Welcome to NOODAI!

1. Upload your data as a zipped folder containing Excel files.

• Each Excel file should represent a different omics layer.
• Create a different sheet within the file for each condition comparison.
• Include a column with representative UniProt IDs (i.e. significant gene sets) or ChEBI IDs.
• Download the Demo Dataset to understand formatting requirements, sheet names (compared conditions), and column names (containing UniProt or ChEBI IDs).

2. In the “Condition comparison (contrasts)” field, specify the conditions you are comparing.

• Example: DISEASEvsHEALTHY
• These must match exactly the sheet names in your Excel files.

3. Run the NOODAI pipeline. The default configuration performs a non-weighted MONET network analysis with STRING, BioGRID and IntAct knowledge-base interaction datasets, and REACTOME-based pathway analysis. Optionally, provide your email address to get notified when the results are ready.
4. Save the shown Results job ID.
5. Go to the NOODAI results page and provide the Results ID. There you can follow the analysis progress and download the results when they are ready. When the analyses are complete you can choose conditions you wish to examine on the left “Selector” panel and then assess on the right the most central network elements together with connections among them visualised as a circos plot, as well as major pathways found enriched in the largest network modules. Information is also provided on the entities that constitute circos plots or individual modules.
6. By providing your email, you get notified when the analysis is complete and the result files can be easily downloaded from the link provided within the email. The results folder contains output Excel files that list centrality values for all analysed entities, provide information on the extracted network modules and describe biological roles of most central regulatory proteins (kinases and transcription factors). Please check the “Results_Interpretation” summary there!

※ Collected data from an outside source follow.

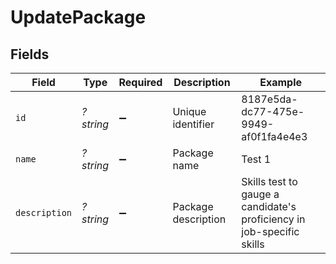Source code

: # UpdatePackage


## Fields

| Field                                                                 | Type                                                                  | Required                                                              | Description                                                           | Example                                                               |
| --------------------------------------------------------------------- | --------------------------------------------------------------------- | --------------------------------------------------------------------- | --------------------------------------------------------------------- | --------------------------------------------------------------------- |
| `id`                                                                  | *?string*                                                             | :heavy_minus_sign:                                                    | Unique identifier                                                     | 8187e5da-dc77-475e-9949-af0f1fa4e4e3                                  |
| `name`                                                                | *?string*                                                             | :heavy_minus_sign:                                                    | Package name                                                          | Test 1                                                                |
| `description`                                                         | *?string*                                                             | :heavy_minus_sign:                                                    | Package description                                                   | Skills test to gauge a candidate's proficiency in job-specific skills |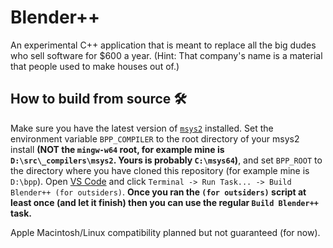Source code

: # Blender++
An experimental C++ application that is meant to replace all the big dudes who sell software for $600 a year. (Hint: That company's name is a material that people used to make houses out of.)

## How to build from source 🛠️
Make sure you have the latest version of [`msys2`](https://www.msys2.org/) installed. Set the environment variable `BPP_COMPILER` to the root directory of your msys2 install **(NOT the `mingw-w64` root, for example mine is `D:\src\_compilers\msys2`. Yours is probably `C:\msys64`)**, and set `BPP_ROOT` to the directory where you have cloned this repository (for example mine is `D:\bpp`). Open [VS Code](https://github.com/microsoft/vscode.git) and click `Terminal -> Run Task... -> Build Blender++ (for outsiders)`. **Once you ran the `(for outsiders)` script at least once (and let it finish) then you can use the regular `Build Blender++` task.**

Apple Macintosh/Linux compatibility planned but not guaranteed (for now).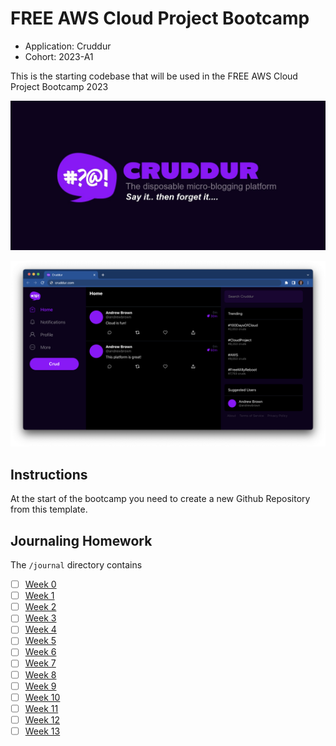 # FREE AWS Cloud Project Bootcamp

[](https://codebuild.us-east-1.amazonaws.com/badges?uuid=eyJlbmNyeXB0ZWREYXRhIjoia21RMHYyTXVBakJFQ1ZUSWtqZERaOFVrRk9ZdFpieGdncUFpWGk4cU5lLzVlQ1ZUM243eEplTEF2bDR6eWVFYldmU1ZGK0ZRM0h1UmN5Wm5ONjRCczZBPSIsIml2UGFyYW1ldGVyU3BlYyI6ImhSWXJXV3Uxa2hyeVJuMWIiLCJtYXRlcmlhbFNldFNlcmlhbCI6MX0%3D&branch=main)

- Application: Cruddur
- Cohort: 2023-A1

This is the starting codebase that will be used in the FREE AWS Cloud Project Bootcamp 2023

![Cruddur Graphic](_docs/assets/cruddur-banner.jpg)

![Cruddur Screenshot](_docs/assets/cruddur-screenshot.png)

## Instructions

At the start of the bootcamp you need to create a new Github Repository from this template.

## Journaling Homework

The `/journal` directory contains

- [ ] [Week 0](journal/week0.md)
- [ ] [Week 1](journal/week1.md)
- [ ] [Week 2](journal/week2.md)
- [ ] [Week 3](journal/week3.md)
- [ ] [Week 4](journal/week4.md)
- [ ] [Week 5](journal/week5.md)
- [ ] [Week 6](journal/week6.md)
- [ ] [Week 7](journal/week7.md)
- [ ] [Week 8](journal/week8.md)
- [ ] [Week 9](journal/week9.md)
- [ ] [Week 10](journal/week10.md)
- [ ] [Week 11](journal/week11.md)
- [ ] [Week 12](journal/week12.md)
- [ ] [Week 13](journal/week13.md)
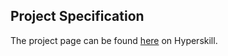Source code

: ## Project Specification

The project page can be found [here](https://hyperskill.org/projects/90?track=2) on Hyperskill.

Checklist: Was This Analysis Suitable for Your Data?

Ask yourself the following:

• Do most central entities point to biologically meaningful processes?
• Are there modules with 10 or more members identified?
• Are reported functional enrichments biologically meaningful?
• Does network integration bring added value?

Note: Output files also include results for individual omics layers. For instance, higher average node betweenness value in the integrated analysis can point to a more structured architecture of the integrated network with a higher capacity for information flow centralized around key regulatory nodes.

The NOODAI algorithm allows the collective analysis of multiple omics datasets by integrating them into a unified framework. The pipeline starts from lists of upregulated (or downregulated) proteins, genes, and/or small molecules extracted from different omics analyses, organized in separate Excel tables containing multiple sheets corresponding to different comparisons of interest (contrasts).

For each contrast, the algorithm is organized into 4 analysis segments as follows:

• Segment I: all proteins, genes, and/or small molecules from different omics analyses are merged into a unified interaction network using filtered knowledge available in STRING, BioGrid, and IntAct databases. After the network is built, NOODAI computes a number of centrality metrics for each node (i.e. proteins) while putting especial interest in the current-flow betweenness centrality. These centrality scores provide a metric of the importance of each node in the context of the overall network.
• Segment II: the full-size network is decomposed into subnetworks (also known as modules) using the MONET decomposition tool. In theory, each module is expected to be related to a specific biological function. Such expectation can be checked by evaluating how well the members of the subnetwork associate with a particular signaling pathway.
• Segment III: the associated signaling pathways are extracted for each module containing more than 10 members. Subsequently, their over-representation against a specified pathway database is evaluated relative to a selected background.
• Segment IV: three types of outputs are created:
  • Circular diagrams: the plots highlight the most important transcription factors and their connecting proteins in the full-size network are marked based on the module in which the proteins are found. “Most important” is defined by default as being in the top 30% of most central nodes sorted by the current-flow betweenness centrality.
  • Enriched pathways: the top 3 pathways (based on FDR levels) for the first 5 modules (based on their size) are represented. Notably, there may be overlap among these pathways, and it is recommended that for publication purposes, a plot be recreated to emphasize unique pathways supported by strong biological rationales.
  • Summary report: the report highlights the most important and robust nodes, pathways, transcription factors and kinases. All the definitions and the entire folder structure are presented in the summary report.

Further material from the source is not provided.